▶ _Exercise goal_
Here are some entries. Print them exactly as they are.

▶ _Data supplied_
════════════════════

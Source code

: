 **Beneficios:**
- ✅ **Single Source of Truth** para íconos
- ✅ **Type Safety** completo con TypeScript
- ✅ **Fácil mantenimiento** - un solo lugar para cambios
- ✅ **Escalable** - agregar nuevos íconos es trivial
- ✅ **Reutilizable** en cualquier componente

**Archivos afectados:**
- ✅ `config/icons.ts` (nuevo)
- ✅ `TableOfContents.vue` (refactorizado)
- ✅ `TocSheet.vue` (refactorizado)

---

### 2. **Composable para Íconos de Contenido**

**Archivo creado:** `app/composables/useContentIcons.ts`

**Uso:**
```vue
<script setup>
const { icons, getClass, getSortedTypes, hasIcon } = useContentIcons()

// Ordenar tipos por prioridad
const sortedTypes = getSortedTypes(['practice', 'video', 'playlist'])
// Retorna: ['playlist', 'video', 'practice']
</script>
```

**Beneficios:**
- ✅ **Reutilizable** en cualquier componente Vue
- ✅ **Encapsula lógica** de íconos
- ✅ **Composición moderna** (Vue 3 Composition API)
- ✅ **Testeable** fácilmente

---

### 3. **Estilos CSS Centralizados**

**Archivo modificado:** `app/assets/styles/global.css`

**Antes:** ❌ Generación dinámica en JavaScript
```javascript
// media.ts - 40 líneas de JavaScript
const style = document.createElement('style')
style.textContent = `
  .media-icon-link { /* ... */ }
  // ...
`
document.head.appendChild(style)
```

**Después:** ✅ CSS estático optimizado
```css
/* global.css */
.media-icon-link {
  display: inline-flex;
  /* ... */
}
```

════════════════════

▶ _Task answer_
Source code

: **Beneficios:**
- ✅ **Single Source of Truth** para íconos
- ✅ **Type Safety** completo con TypeScript
- ✅ **Fácil mantenimiento** - un solo lugar para cambios
- ✅ **Escalable** - agregar nuevos íconos es trivial
- ✅ **Reutilizable** en cualquier componente

**Archivos afectados:**
- ✅ `config/icons.ts` (nuevo)
- ✅ `TableOfContents.vue` (refactorizado)
- ✅ `TocSheet.vue` (refactorizado)

---

### 2. **Composable para Íconos de Contenido**

**Archivo creado:** `app/composables/useContentIcons.ts`

**Uso:**
```vue
<script setup>
const { icons, getClass, getSortedTypes, hasIcon } = useContentIcons()

// Ordenar tipos por prioridad
const sortedTypes = getSortedTypes(['practice', 'video', 'playlist'])
// Retorna: ['playlist', 'video', 'practice']
</script>
```

**Beneficios:**
- ✅ **Reutilizable** en cualquier componente Vue
- ✅ **Encapsula lógica** de íconos
- ✅ **Composición moderna** (Vue 3 Composition API)
- ✅ **Testeable** fácilmente

---

### 3. **Estilos CSS Centralizados**

**Archivo modificado:** `app/assets/styles/global.css`

**Antes:** ❌ Generación dinámica en JavaScript
```javascript
// media.ts - 40 líneas de JavaScript
const style = document.createElement('style')
style.textContent = `
  .media-icon-link { /* ... */ }
  // ...
`
document.head.appendChild(style)
```

**Después:** ✅ CSS estático optimizado
```css
/* global.css */
.media-icon-link {
  display: inline-flex;
  /* ... */
}
```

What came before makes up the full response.